Whichever lines include the word "give", copy them as they appear in the data.

[Opening INFORMATION SHOWN section]

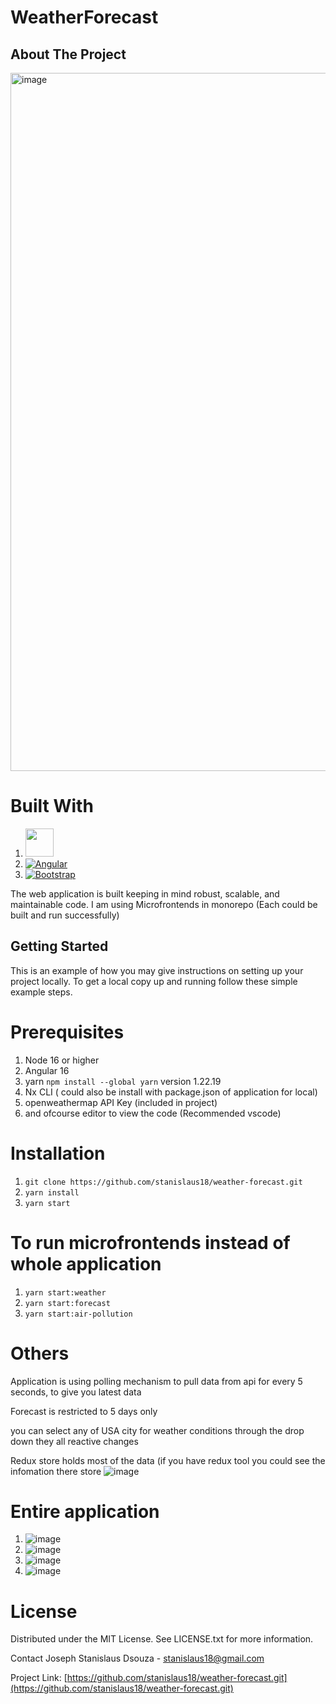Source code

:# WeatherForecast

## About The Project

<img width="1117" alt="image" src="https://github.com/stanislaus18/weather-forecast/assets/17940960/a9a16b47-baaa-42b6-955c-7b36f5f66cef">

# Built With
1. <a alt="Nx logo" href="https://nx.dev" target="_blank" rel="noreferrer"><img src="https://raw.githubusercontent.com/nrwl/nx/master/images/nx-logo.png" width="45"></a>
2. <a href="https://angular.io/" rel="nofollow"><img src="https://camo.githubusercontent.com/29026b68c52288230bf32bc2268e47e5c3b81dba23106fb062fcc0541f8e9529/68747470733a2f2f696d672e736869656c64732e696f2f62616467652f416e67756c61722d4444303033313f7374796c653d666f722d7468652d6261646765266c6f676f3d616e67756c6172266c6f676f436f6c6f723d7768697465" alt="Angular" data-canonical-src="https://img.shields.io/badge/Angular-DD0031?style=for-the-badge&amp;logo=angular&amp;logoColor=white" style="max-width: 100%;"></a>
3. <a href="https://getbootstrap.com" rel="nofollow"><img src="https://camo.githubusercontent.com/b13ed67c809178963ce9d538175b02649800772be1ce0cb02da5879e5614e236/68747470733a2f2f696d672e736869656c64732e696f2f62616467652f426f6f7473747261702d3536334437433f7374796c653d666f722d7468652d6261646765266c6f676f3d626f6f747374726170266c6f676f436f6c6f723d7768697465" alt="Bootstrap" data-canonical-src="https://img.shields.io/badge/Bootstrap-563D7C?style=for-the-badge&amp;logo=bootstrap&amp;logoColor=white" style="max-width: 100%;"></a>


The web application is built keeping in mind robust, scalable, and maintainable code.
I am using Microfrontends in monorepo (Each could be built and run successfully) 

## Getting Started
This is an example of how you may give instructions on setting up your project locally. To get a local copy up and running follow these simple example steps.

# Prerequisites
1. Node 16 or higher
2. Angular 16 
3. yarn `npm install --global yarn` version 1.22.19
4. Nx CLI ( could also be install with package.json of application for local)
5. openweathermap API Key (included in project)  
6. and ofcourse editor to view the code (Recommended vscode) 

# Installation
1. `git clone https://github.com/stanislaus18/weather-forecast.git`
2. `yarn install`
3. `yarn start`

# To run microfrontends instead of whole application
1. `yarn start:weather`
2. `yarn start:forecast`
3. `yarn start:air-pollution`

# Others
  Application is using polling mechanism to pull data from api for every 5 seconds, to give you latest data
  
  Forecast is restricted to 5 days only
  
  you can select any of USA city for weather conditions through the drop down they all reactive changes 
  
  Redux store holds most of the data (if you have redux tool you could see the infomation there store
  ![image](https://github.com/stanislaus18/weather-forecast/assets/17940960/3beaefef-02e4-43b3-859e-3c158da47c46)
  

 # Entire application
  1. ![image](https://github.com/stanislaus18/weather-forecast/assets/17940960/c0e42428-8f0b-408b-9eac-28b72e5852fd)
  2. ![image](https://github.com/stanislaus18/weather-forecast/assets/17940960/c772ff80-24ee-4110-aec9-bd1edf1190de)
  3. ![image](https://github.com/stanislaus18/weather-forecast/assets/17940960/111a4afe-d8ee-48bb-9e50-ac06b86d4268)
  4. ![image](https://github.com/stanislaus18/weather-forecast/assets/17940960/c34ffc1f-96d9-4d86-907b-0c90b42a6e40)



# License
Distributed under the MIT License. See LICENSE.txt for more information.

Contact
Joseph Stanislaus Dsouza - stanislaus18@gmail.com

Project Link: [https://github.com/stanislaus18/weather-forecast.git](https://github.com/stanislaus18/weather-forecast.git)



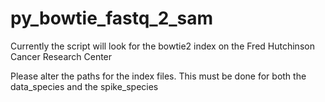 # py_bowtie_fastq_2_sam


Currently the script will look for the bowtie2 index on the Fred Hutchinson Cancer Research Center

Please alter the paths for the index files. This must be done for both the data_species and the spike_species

[Closing INFORMATION SHOWN section]

= TASK SOLUTION =
This is an example of how you may give instructions on setting up your project locally. To get a local copy up and running follow these simple example steps.
  Application is using polling mechanism to pull data from api for every 5 seconds, to give you latest data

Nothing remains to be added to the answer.